19 ноября 1917 года
19 ноября 1917 г. ген. Корнилов покинул Быхов и с верным текинским полком пошел на Дон. Обстановка перед самым выступлением генерала складывалась таким образом.
18-го ноября вечером от генерала Дидерикс из Могилева главнокомандующий получил письмо. Письмо привез личный адъютант ген. Корнилова корнет Р. Б. Хаджиев. Своего адъютантата главнокомандующий встретил словами:
Дорогой Хан! Я спокоен: остался один.
Главнокомандующего очень беспокоила судьба пленников, находившихся вместе с ним в Быхове. Почти накануне 18 ноября последних из оставшихся в плену удалось освободить и отправить в более или менее надежнея места.
Верховный главнокомандующий оставался один, и это обстоятельство давало ему возможность быть спокойным и даже радостным.
В тот же вечер 18-го ген. Корнилов пишет ответ ген. Дидериксу, занимавшему тогда пост генерал-квартирмейстера при ставке в Могилеве, и корнет Хаджиев 19-го утром везет ответ обратно в Могилев.
В Могилеве в этот день начался красный разгул. На улицах солдаты ловили офицеров, срывали погоны, сопротивляющихся прикалывали, открыл свои действия революционный трибунал, и в солдатской толпе заговорили о казни и избиении „контрреволюционных" генералов. Судьбу главнокомандующего можно было считать предрешенной.

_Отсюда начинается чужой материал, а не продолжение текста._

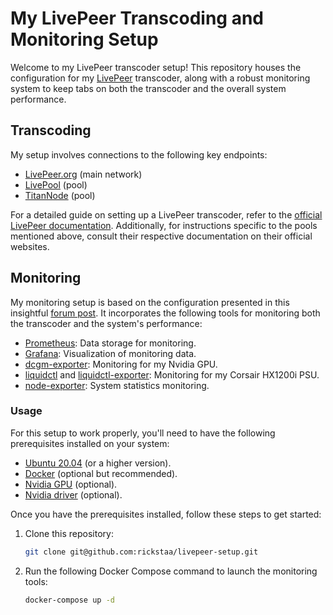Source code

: # My LivePeer Transcoding and Monitoring Setup

Welcome to my LivePeer transcoder setup! This repository houses the configuration for my [LivePeer](https://livepeer.org/) transcoder, along with a robust monitoring system to keep tabs on both the transcoder and the overall system performance.

## Transcoding

My setup involves connections to the following key endpoints:

- [LivePeer.org](https://livepeer.org/) (main network)
- [LivePool](https://www.livepool.io/) (pool)
- [TitanNode](https://titan-node.com/) (pool)

For a detailed guide on setting up a LivePeer transcoder, refer to the [official LivePeer documentation](https://livepeer.org/docs/transcoding). Additionally, for instructions specific to the pools mentioned above, consult their respective documentation on their official websites.

## Monitoring

My monitoring setup is based on the configuration presented in this insightful [forum post](https://forum.livepeer.org/t/guide-transcoder-monitoring-with-prometheus-grafana). It incorporates the following tools for monitoring both the transcoder and the system's performance:

- [Prometheus](https://prometheus.io/): Data storage for monitoring.
- [Grafana](https://grafana.com): Visualization of monitoring data.
- [dcgm-exporter](https://github.com/NVIDIA/dcgm-exporter): Monitoring for my Nvidia GPU.
- [liquidctl](https://github.com/liquidctl/liquidctl) and [liquidctl-exporter](https://github.com/paha/liquidctl-exporter): Monitoring for my Corsair HX1200i PSU.
- [node-exporter](https://grafana.com/oss/prometheus/exporters/node-exporter/?tab=installation): System statistics monitoring.

### Usage

For this setup to work properly, you'll need to have the following prerequisites installed on your system:

- [Ubuntu 20.04](https://ubuntu.com/download/desktop) (or a higher version).
- [Docker](https://docs.docker.com/engine/install/ubuntu/) (optional but recommended).
- [Nvidia GPU](https://www.nvidia.com/en-us/geforce/graphics-cards/30-series/rtx-3080/) (optional).
- [Nvidia driver](https://www.nvidia.com/Download/driverResults.aspx/172837/en-us) (optional).

Once you have the prerequisites installed, follow these steps to get started:

1. Clone this repository:

    ```bash
    git clone git@github.com:rickstaa/livepeer-setup.git
    ```

2. Run the following Docker Compose command to launch the monitoring tools:

    ```bash
    docker-compose up -d
    ```
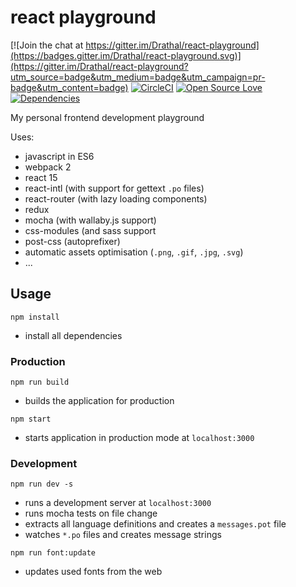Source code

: # react playground

[![Join the chat at https://gitter.im/Drathal/react-playground](https://badges.gitter.im/Drathal/react-playground.svg)](https://gitter.im/Drathal/react-playground?utm_source=badge&utm_medium=badge&utm_campaign=pr-badge&utm_content=badge)
[![CircleCI](https://circleci.com/gh/Drathal/react-playground/tree/master.svg?style=shield)](https://circleci.com/gh/Drathal/react-playground/tree/master)
[![Open Source Love](https://badges.frapsoft.com/os/mit/mit.svg?v=102)](https://github.com/ellerbrock/open-source-badge/)
[![Dependencies](https://david-dm.org/Drathal/react-playground.svg)](https://david-dm.org/Drathal/react-playground)

My personal frontend development playground

Uses:
  * javascript in ES6
  * webpack 2
  * react 15
  * react-intl (with support for gettext `.po` files)
  * react-router (with lazy loading components)
  * redux
  * mocha (with wallaby.js support)
  * css-modules (and sass support
  * post-css (autoprefixer)
  * automatic assets optimisation (`.png`, `.gif`, `.jpg`, `.svg`)
  * ...

## Usage
```shell
npm install
```
  * install all dependencies


### Production
```shell
npm run build
```
  * builds the application for production

```shell
npm start
```    
  * starts application in production mode at `localhost:3000`

### Development

```shell
npm run dev -s
```

  * runs a development server at `localhost:3000`
  * runs mocha tests on file change
  * extracts all language definitions and creates a `messages.pot` file
  * watches `*.po` files and creates message strings

```shell
npm run font:update
```
  * updates used fonts from the web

На одной из улиц Могилева корнета встретил знакомый офицер. Офицер сказал:
— Хан! У вас на шее веревка болтается, спасайтесь.
Сам он был переодетым.
Выехать из Могилева было уже нельзя: ни на лошади, ни на автомобиле. Корнет Хаджиев решил идти пешком.
Дождался сумерек и вместе с двумя другими офицерами—полковником Каит-Бековым и капитаном Поповым—благополучно выбрался из города. К 11 часам ночи путники были уже в Быхове и хан-Хаджиев сделал обстоятельный доклад генералу Корнилову о могилевских событиях. Верховный главнокомандуюший внимательно выслушал своего адъютанта, прочитал записку ген. Дидерикса и сказал:
— Все говорит за то, хан, чтобы мы отсюда поскорее выбирались. Собирайте свои вещи. В 12 часов ночи мы выступаем. Текинцы готовы?
— Так точно, Ваше Высокопревосходительство, готовы.
Генерал молча прошелся по комнате, потом остановился и сказал:
— Ну, хан, буду собираться и я. Много ли мне брать, хан?
— А много ли у вас есть, Ваще Высокопревосходительство?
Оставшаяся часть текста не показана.